A verbatim printing of the entries that follow is needed; pictures must not appear in it.
-------- Records to process
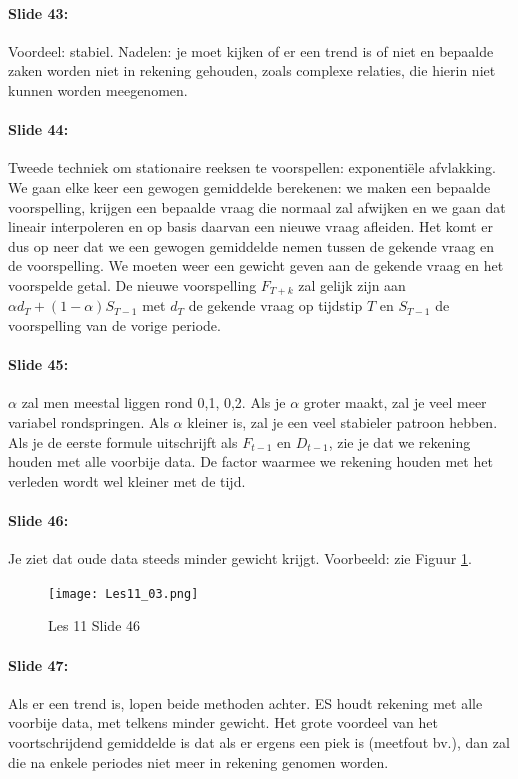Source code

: \documentclass[10pt,a4paper]{report}
\begin{document}
\paragraph{Slide 43:} Voordeel: stabiel. Nadelen: je moet kijken of er een trend is of niet en bepaalde zaken worden niet in rekening gehouden, zoals complexe relaties, die hierin niet kunnen worden meegenomen.

\paragraph{Slide 44:} Tweede techniek om stationaire reeksen te voorspellen: exponenti\"ele afvlakking. We gaan elke keer een gewogen gemiddelde berekenen: we maken een bepaalde voorspelling, krijgen een bepaalde vraag die normaal zal afwijken en we gaan dat lineair interpoleren en op basis daarvan een nieuwe vraag afleiden. Het komt er dus op neer dat we een gewogen gemiddelde nemen tussen de gekende vraag en de voorspelling. We moeten weer een gewicht geven aan de gekende vraag en het voorspelde getal. De nieuwe voorspelling $F_{T+k}$ zal gelijk zijn aan $\alpha d_T + (1-\alpha)S_{T-1}$ met $d_T$ de gekende vraag op tijdstip $T$ en $S_{T-1}$ de voorspelling van de vorige periode.

\paragraph{Slide 45:} $\alpha$ zal men meestal liggen rond 0,1, 0,2. Als je $\alpha$ groter maakt, zal je veel meer variabel rondspringen. Als $\alpha$ kleiner is, zal je een veel stabieler patroon hebben. Als je de eerste formule uitschrijft als $F_{t-1}$ en $D_{t-1}$, zie je dat we rekening houden met alle voorbije data. De factor waarmee we rekening houden met het verleden wordt wel kleiner met de tijd. 

\paragraph{Slide 46:} Je ziet dat oude data steeds minder gewicht krijgt.
Voorbeeld: zie Figuur \ref{les11_03}.

\begin{figure}[h!]
\centering
\texttt{[image: Les11\_03.png]}
\caption{Les 11 Slide 46} 
\label{les11_03}
\end{figure}

\paragraph{Slide 47:} Als er een trend is, lopen beide methoden achter. ES houdt rekening met alle voorbije data, met telkens minder gewicht. Het grote voordeel van het voortschrijdend gemiddelde is dat als er ergens een piek is (meetfout bv.), dan zal die na enkele periodes niet meer in rekening genomen worden. 
\end{document}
----------------
Written solution:
Source code

: \documentclass[10pt,a4paper]{report}
\begin{document}
\paragraph{Slide 43:} Voordeel: stabiel. Nadelen: je moet kijken of er een trend is of niet en bepaalde zaken worden niet in rekening gehouden, zoals complexe relaties, die hierin niet kunnen worden meegenomen.

\paragraph{Slide 44:} Tweede techniek om stationaire reeksen te voorspellen: exponenti\"ele afvlakking. We gaan elke keer een gewogen gemiddelde berekenen: we maken een bepaalde voorspelling, krijgen een bepaalde vraag die normaal zal afwijken en we gaan dat lineair interpoleren en op basis daarvan een nieuwe vraag afleiden. Het komt er dus op neer dat we een gewogen gemiddelde nemen tussen de gekende vraag en de voorspelling. We moeten weer een gewicht geven aan de gekende vraag en het voorspelde getal. De nieuwe voorspelling $F_{T+k}$ zal gelijk zijn aan $\alpha d_T + (1-\alpha)S_{T-1}$ met $d_T$ de gekende vraag op tijdstip $T$ en $S_{T-1}$ de voorspelling van de vorige periode.

\paragraph{Slide 45:} $\alpha$ zal men meestal liggen rond 0,1, 0,2. Als je $\alpha$ groter maakt, zal je veel meer variabel rondspringen. Als $\alpha$ kleiner is, zal je een veel stabieler patroon hebben. Als je de eerste formule uitschrijft als $F_{t-1}$ en $D_{t-1}$, zie je dat we rekening houden met alle voorbije data. De factor waarmee we rekening houden met het verleden wordt wel kleiner met de tijd. 

\paragraph{Slide 46:} Je ziet dat oude data steeds minder gewicht krijgt.
Voorbeeld: zie Figuur \ref{les11_03}.

\begin{figure}[h!]
\centering
\texttt{[image: Les11\_03.png]}
\caption{Les 11 Slide 46} 
\label{les11_03}
\end{figure}

\paragraph{Slide 47:} Als er een trend is, lopen beide methoden achter. ES houdt rekening met alle voorbije data, met telkens minder gewicht. Het grote voordeel van het voortschrijdend gemiddelde is dat als er ergens een piek is (meetfout bv.), dan zal die na enkele periodes niet meer in rekening genomen worden. 
\end{document}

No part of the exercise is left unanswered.